Collection entries:
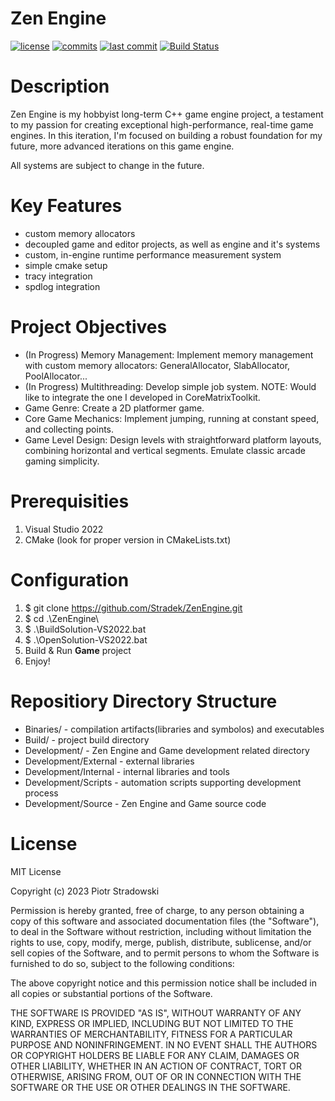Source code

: # Zen Engine
[![license](https://badgen.net/github/license/stradek/ZenEngine?color=blue)](https://github.com/Stradek/ZenEngine/blob/main/LICENSE)
[![commits](https://badgen.net/github/commits/stradek/ZenEngine?color=238636&icon=git)](https://github.com/Stradek/ZenEngine/commits/main)
[![last commit](https://badgen.net/github/last-commit/stradek/ZenEngine?color=238636&icon=github)](https://github.com/Stradek/ZenEngine/commits/main)
[![Build Status](https://badgen.net/github/checks/stradek/ZenEngine/main)](https://github.com/stradek/ZenEngine/actions/workflows/build-windows.yml)

# Description
Zen Engine is my hobbyist long-term C++ game engine project, a testament to my passion for creating exceptional high-performance, real-time game engines. In this iteration, I'm focused on building a robust foundation for my future, more advanced iterations on this game engine.

All systems are subject to change in the future.

# Key Features
  - custom memory allocators
  - decoupled game and editor projects, as well as engine and it's systems
  - custom, in-engine runtime performance measurement system
  - simple cmake setup
  - tracy integration
  - spdlog integration

# Project Objectives
  - (In Progress) Memory Management: Implement memory management with custom memory allocators: GeneralAllocator, SlabAllocator, PoolAllocator...
  - (In Progress) Multithreading: Develop simple job system. NOTE: Would like to integrate the one I developed in CoreMatrixToolkit.
  - Game Genre: Create a 2D platformer game.
  - Core Game Mechanics: Implement jumping, running at constant speed, and collecting points.
  - Game Level Design: Design levels with straightforward platform layouts, combining horizontal and vertical segments. Emulate classic arcade gaming simplicity.

# Prerequisities
1. Visual Studio 2022
2. CMake (look for proper version in CMakeLists.txt)

# Configuration
1. $ git clone https://github.com/Stradek/ZenEngine.git
2. $ cd .\ZenEngine\
3. $ .\BuildSolution-VS2022.bat
4. $ .\OpenSolution-VS2022.bat
5. Build & Run **Game** project
6. Enjoy!

# Repositiory Directory Structure
* Binaries/ - compilation artifacts(libraries and symbolos) and executables
* Build/ - project build directory
* Development/ - Zen Engine and Game development related directory
* Development/External - external libraries
* Development/Internal - internal libraries and tools
* Development/Scripts - automation scripts supporting development process
* Development/Source - Zen Engine and Game source code

# License
MIT License

Copyright (c) 2023 Piotr Stradowski

Permission is hereby granted, free of charge, to any person obtaining a copy
of this software and associated documentation files (the "Software"), to deal
in the Software without restriction, including without limitation the rights
to use, copy, modify, merge, publish, distribute, sublicense, and/or sell
copies of the Software, and to permit persons to whom the Software is
furnished to do so, subject to the following conditions:

The above copyright notice and this permission notice shall be included in all
copies or substantial portions of the Software.

THE SOFTWARE IS PROVIDED "AS IS", WITHOUT WARRANTY OF ANY KIND, EXPRESS OR
IMPLIED, INCLUDING BUT NOT LIMITED TO THE WARRANTIES OF MERCHANTABILITY,
FITNESS FOR A PARTICULAR PURPOSE AND NONINFRINGEMENT. IN NO EVENT SHALL THE
AUTHORS OR COPYRIGHT HOLDERS BE LIABLE FOR ANY CLAIM, DAMAGES OR OTHER
LIABILITY, WHETHER IN AN ACTION OF CONTRACT, TORT OR OTHERWISE, ARISING FROM,
OUT OF OR IN CONNECTION WITH THE SOFTWARE OR THE USE OR OTHER DEALINGS IN THE
SOFTWARE.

- [Exercise directions] Within this data, count the lines that include the string "Progress" and write the number with nothing else.

- [Answer] 2